* [WHAT THIS TASK INVOLVES]: In the entries below, find the line with "What hidden assumptions, simplifications, or" and the line with "4️⃣ State the Motivation". Print those two and everything between them exactly, and nothing else.

>>>>

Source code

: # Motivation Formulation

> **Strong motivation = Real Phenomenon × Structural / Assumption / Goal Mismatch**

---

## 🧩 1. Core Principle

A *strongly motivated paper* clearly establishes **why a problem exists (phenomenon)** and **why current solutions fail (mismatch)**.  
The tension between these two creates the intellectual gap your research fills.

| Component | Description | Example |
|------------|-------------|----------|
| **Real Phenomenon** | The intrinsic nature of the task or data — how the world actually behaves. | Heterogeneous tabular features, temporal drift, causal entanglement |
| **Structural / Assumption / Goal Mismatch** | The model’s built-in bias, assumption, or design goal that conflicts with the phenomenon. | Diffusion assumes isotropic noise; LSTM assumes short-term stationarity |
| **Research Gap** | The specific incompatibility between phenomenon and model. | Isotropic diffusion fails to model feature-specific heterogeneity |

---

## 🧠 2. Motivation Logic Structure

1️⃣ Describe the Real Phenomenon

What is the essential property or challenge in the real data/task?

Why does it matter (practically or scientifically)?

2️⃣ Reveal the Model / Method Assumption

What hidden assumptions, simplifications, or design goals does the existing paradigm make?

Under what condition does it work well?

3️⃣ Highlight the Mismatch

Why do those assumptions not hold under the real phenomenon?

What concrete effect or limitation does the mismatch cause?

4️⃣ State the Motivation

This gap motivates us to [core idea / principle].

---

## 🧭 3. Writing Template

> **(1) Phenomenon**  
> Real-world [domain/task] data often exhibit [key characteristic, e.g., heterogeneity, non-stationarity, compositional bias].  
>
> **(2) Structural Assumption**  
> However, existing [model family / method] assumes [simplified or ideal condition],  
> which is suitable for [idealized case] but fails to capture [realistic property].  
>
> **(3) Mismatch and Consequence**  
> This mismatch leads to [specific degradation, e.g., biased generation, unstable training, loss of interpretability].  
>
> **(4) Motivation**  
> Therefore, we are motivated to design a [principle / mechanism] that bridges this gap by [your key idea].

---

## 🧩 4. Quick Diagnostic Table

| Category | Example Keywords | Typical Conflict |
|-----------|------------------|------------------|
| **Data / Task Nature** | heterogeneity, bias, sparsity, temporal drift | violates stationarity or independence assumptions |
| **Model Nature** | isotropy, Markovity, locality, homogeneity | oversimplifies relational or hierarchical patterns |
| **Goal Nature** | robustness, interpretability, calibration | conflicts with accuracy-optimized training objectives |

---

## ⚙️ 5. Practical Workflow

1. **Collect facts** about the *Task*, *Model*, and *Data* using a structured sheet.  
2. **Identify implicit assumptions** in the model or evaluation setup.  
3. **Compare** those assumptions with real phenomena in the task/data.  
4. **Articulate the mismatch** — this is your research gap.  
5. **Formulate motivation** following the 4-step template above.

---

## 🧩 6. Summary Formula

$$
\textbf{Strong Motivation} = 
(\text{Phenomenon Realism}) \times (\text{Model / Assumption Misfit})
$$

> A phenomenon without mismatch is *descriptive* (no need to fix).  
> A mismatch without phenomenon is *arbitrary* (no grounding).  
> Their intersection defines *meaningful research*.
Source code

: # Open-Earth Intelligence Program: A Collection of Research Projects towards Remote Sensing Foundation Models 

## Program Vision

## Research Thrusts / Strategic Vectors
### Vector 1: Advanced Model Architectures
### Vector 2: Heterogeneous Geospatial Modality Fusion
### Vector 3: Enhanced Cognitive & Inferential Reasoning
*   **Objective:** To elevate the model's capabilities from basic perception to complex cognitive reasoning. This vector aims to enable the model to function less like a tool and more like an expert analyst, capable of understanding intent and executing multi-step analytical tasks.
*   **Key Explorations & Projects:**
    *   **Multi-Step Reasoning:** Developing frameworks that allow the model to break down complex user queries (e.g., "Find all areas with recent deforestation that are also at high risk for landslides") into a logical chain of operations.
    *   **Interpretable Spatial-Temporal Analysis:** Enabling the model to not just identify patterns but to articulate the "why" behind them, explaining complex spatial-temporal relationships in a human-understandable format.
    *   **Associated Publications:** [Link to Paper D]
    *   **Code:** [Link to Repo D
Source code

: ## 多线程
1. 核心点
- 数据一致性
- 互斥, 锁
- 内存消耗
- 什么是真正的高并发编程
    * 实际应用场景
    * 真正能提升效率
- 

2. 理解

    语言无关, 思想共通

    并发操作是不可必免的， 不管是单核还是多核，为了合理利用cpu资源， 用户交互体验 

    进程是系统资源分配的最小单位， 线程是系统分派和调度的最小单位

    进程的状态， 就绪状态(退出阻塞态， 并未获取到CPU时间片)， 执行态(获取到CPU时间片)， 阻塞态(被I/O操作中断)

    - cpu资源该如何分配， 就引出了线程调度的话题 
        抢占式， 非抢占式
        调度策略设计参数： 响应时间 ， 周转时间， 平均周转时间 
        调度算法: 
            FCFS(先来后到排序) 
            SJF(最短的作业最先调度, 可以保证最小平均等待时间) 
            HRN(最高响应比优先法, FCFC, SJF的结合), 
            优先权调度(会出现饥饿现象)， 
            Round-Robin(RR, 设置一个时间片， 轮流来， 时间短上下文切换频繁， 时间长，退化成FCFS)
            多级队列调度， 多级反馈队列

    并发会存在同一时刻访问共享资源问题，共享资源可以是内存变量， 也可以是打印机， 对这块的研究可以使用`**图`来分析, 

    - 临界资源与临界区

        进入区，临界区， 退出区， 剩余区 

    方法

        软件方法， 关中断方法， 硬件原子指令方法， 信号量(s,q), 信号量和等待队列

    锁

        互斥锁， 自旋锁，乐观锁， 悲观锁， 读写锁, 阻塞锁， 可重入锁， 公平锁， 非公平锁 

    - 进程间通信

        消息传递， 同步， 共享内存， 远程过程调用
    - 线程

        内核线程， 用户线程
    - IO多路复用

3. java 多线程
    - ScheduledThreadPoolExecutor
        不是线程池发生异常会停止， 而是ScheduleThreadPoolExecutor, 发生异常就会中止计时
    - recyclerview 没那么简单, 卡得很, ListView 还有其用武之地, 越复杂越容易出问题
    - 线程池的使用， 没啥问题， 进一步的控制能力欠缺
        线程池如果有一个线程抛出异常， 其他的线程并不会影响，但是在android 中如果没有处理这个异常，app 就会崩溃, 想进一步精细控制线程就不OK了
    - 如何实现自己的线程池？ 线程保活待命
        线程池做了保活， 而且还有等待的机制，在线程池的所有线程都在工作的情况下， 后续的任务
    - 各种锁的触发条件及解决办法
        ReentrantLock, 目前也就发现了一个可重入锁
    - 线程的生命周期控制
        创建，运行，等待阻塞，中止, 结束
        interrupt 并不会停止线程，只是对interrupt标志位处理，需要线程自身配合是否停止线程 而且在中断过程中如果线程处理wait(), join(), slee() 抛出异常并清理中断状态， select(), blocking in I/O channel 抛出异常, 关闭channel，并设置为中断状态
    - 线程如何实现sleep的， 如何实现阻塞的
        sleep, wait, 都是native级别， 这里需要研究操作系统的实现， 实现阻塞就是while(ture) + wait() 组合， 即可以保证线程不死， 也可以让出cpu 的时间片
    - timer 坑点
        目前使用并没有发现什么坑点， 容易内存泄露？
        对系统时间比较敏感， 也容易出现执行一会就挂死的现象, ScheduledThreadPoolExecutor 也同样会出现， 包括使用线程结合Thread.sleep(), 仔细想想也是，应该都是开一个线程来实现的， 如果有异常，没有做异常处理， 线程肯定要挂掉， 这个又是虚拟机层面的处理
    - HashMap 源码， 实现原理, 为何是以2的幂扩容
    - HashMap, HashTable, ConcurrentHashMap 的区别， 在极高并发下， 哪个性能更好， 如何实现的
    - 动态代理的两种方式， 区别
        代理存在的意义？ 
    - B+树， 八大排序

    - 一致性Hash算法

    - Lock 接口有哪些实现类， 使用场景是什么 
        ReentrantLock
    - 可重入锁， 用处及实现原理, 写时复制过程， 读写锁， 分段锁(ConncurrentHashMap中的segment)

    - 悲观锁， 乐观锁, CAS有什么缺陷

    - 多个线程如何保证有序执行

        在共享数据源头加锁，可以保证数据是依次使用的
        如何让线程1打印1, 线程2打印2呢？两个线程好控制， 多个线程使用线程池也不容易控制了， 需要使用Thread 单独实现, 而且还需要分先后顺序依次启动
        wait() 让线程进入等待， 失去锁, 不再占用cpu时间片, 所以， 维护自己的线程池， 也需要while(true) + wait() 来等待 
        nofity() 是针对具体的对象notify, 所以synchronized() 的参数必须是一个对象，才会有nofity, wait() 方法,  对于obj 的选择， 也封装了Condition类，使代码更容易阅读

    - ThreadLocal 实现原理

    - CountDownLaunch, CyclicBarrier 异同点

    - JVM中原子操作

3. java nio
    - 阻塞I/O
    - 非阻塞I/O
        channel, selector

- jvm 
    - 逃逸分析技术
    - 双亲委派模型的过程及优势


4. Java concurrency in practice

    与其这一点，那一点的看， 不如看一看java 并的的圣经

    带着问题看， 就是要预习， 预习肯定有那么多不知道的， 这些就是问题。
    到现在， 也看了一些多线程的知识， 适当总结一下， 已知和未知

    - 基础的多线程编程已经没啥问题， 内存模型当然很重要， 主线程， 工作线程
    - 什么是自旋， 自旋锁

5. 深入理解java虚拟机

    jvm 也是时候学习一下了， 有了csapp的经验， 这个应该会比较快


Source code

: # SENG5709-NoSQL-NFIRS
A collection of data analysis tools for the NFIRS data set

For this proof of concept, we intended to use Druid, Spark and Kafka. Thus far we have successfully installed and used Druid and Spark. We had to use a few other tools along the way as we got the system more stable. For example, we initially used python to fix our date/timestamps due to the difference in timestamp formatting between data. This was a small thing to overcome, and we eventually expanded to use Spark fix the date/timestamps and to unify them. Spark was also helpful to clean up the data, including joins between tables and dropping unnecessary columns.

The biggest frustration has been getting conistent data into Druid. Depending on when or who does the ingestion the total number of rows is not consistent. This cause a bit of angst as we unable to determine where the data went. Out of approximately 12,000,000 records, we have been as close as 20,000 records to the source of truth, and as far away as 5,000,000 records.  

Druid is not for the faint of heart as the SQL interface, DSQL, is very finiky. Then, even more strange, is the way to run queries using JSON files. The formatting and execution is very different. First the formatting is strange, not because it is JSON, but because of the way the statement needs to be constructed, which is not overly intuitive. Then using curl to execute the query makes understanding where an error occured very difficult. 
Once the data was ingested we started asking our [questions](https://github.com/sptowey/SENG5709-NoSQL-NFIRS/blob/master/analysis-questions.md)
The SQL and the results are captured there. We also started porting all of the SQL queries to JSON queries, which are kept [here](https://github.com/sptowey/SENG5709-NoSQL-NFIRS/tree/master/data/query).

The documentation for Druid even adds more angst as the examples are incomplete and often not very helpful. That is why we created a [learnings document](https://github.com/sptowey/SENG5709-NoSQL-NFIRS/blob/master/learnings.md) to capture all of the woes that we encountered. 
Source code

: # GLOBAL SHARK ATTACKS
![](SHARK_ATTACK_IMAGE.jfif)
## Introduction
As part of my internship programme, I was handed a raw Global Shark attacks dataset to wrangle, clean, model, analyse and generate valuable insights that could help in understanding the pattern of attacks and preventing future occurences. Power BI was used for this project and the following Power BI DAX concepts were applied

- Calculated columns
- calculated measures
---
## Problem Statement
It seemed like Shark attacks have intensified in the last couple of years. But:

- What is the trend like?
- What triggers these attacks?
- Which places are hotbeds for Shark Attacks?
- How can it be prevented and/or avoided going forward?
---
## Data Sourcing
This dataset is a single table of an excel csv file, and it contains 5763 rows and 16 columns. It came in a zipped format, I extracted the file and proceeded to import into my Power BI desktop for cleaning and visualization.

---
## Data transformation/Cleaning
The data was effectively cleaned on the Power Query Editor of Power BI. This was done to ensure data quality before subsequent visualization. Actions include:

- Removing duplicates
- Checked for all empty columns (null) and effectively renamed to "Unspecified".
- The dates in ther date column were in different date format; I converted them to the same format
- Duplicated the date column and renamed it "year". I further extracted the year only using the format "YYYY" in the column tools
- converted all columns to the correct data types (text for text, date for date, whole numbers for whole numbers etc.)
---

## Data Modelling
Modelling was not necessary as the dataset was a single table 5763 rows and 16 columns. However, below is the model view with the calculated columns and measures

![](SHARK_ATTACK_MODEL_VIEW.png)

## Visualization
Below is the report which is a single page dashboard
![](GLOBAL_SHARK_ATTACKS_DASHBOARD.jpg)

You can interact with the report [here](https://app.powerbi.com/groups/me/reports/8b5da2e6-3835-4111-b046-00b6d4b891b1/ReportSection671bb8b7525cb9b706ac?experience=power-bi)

<<<<

* [SOLUTION]:
What hidden assumptions, simplifications, or design goals does the existing paradigm make?

Under what condition does it work well?

3️⃣ Highlight the Mismatch

Why do those assumptions not hold under the real phenomenon?

What concrete effect or limitation does the mismatch cause?

4️⃣ State the Motivation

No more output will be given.